On Friday night, I had dinner with a group of fascinating people, some of whom are world experts on the economy-energy-materials matrix that is pushing our planet to its breaking point. At one point, we got onto the topic of our plans for navigating inevitable collapse. One person has identified countries with strong militaries and food production and is setting up a base there. Another is looking to the island nations in the Caribbean. I sketched out vague plans in the Pacific, which was met with support by the table’s leading expert: “You need to be on a volcanic island close to the equator. Volcanic islands won’t be submerged by rising sea levels and the closer you are to the equator, the less temperature increase the land will experience.” We all talked about the rich cultural knowledge still strong in these places, far from our homes. Everyone had an exit plan.
It got me thinking about the Western and white consideration of economic collapse as apocalyptic. How, because our cultures have come to dominate the entire planet through colonisation and extraction, the end of our hegemonic system feels like it would be the end of the world. Yet, for those who were devastated by the invasion of outsiders with gunpowder, horses and coal, and their ancestors who continue to exist under the weight of over-extraction, exploitation, debt bondage and slavery in everything but name, apocalypse has been an ongoing reality for generations. So many worlds have already ended with the violent export of power and domination and fuel so powerful a tiny minority could rule the world with an iron grip only the sun can melt away.
Fittingly, it is Europe who will likely crumble first. Europe’s soils are depleted, its natural resources long destroyed, its knowledge geared towards service provision rather than collective utility. Our many languages have been consolidated into grand cultural behemoths, most of which now desperately lack the words to remember how to live well on the land that is now heating up faster than every other continent on the planet. Our proud institutions are revealing their fascistic roots as the ground beneath our feet cracks in the heat of rage. The tectonic plates of European entitlement and violence are grinding against one another causing shockwaves to ripple out amongst our communities and around the world. The rumblings began centuries ago but the Earth absorbed what she could. She can no longer take it. Neither can we.

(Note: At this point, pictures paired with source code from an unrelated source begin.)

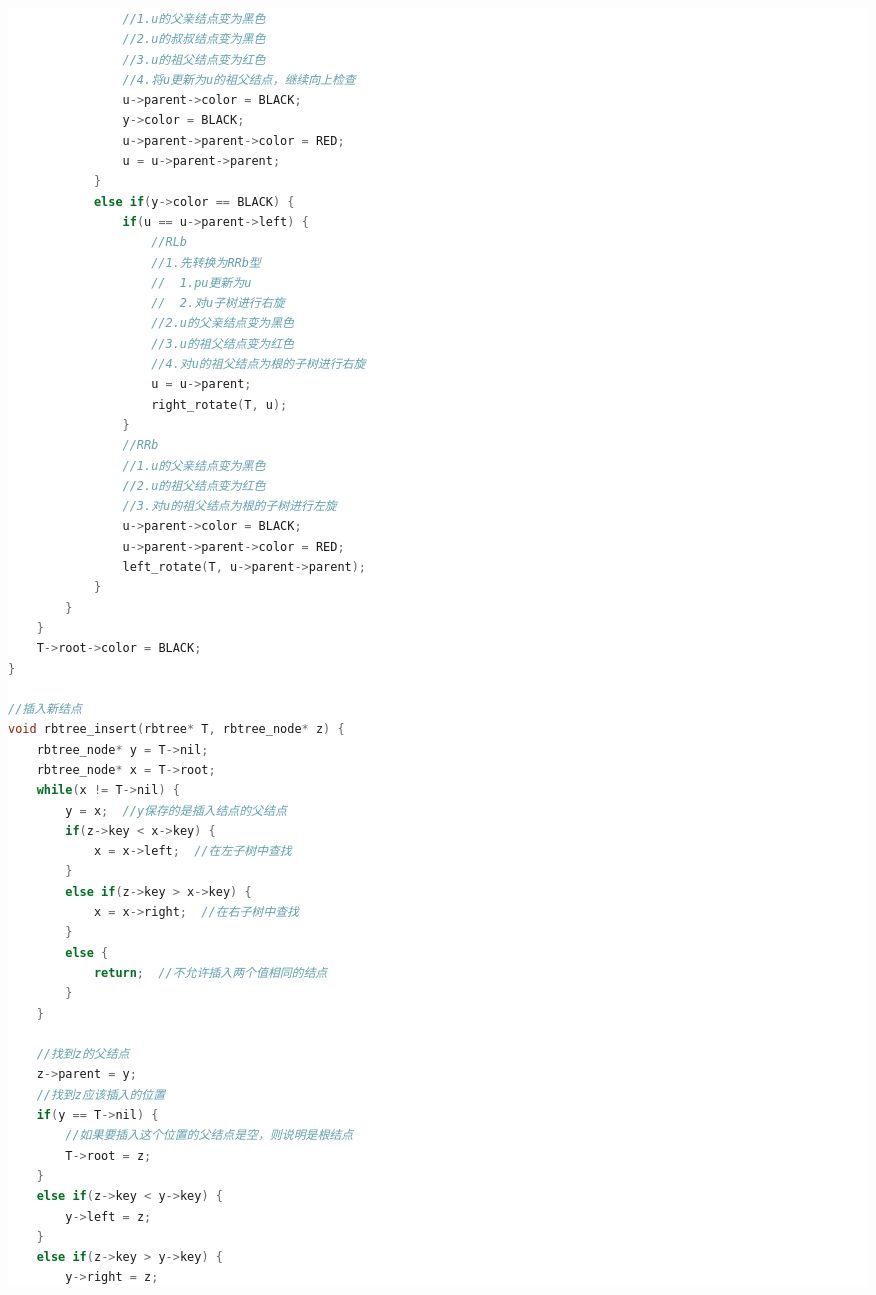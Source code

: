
 ```c
                //1.u的父亲结点变为黑色
                //2.u的叔叔结点变为黑色
                //3.u的祖父结点变为红色
                //4.将u更新为u的祖父结点，继续向上检查
                u->parent->color = BLACK;
                y->color = BLACK;
                u->parent->parent->color = RED;
                u = u->parent->parent;
            }
            else if(y->color == BLACK) {
                if(u == u->parent->left) {
                    //RLb
                    //1.先转换为RRb型
                    //  1.pu更新为u
                    //  2.对u子树进行右旋
                    //2.u的父亲结点变为黑色
                    //3.u的祖父结点变为红色
                    //4.对u的祖父结点为根的子树进行右旋
                    u = u->parent;
                    right_rotate(T, u);
                }
                //RRb
                //1.u的父亲结点变为黑色
                //2.u的祖父结点变为红色
                //3.对u的祖父结点为根的子树进行左旋
                u->parent->color = BLACK;
                u->parent->parent->color = RED;
                left_rotate(T, u->parent->parent);
            }
        }
    }
    T->root->color = BLACK;
}

//插入新结点
void rbtree_insert(rbtree* T, rbtree_node* z) {
    rbtree_node* y = T->nil;
    rbtree_node* x = T->root;
    while(x != T->nil) {
        y = x;  //y保存的是插入结点的父结点
        if(z->key < x->key) {
            x = x->left;  //在左子树中查找
        }
        else if(z->key > x->key) {
            x = x->right;  //在右子树中查找
        }
        else {
            return;  //不允许插入两个值相同的结点
        }
    }

    //找到z的父结点
    z->parent = y;
    //找到z应该插入的位置
    if(y == T->nil) {
        //如果要插入这个位置的父结点是空，则说明是根结点
        T->root = z;
    }
    else if(z->key < y->key) {
        y->left = z;
    }
    else if(z->key > y->key) {
        y->right = z;
```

The violent, far-right, fascist riots across the U.K. this weekend are the material eruptions of a furious fire stoked by media pundits for many years. Businesses owned by people of colour have been targeted, as have individuals on the streets. Mosques and Hindu temples were attacked, and hotels housing refugees burned down. On daytime television, a Muslim Labour MP was shouted over and talked down by a panel of white journalists who scoffed at the notion the vitriolic media played a part in dividing our communities.
What do we think of when we imagine apocalypse? Buildings on fire, gangs roaming the streets, the vulnerable hiding in homes that are no longer safe. Adam McKay’s film Don’t Look Up reminded us that apocalypse is also all of that which goes unsaid: the media class who remain ignorant in the face of reality, broadcasting a world that no longer exists. The reality of our apocalypse is much more terrifying than an asteroid heading for Earth, or a virus that turns people into zombies, or a disease which wipes out the human race. Our apocalypse is the inevitable result of the mechanics of violence which were used to drip gold from high ceilings and pale fingers while subjects starved in rags. Our apocalypse has ravaged the world for centuries; only the planet could create a new world in which the gold decorating fingers and ceilings means nothing.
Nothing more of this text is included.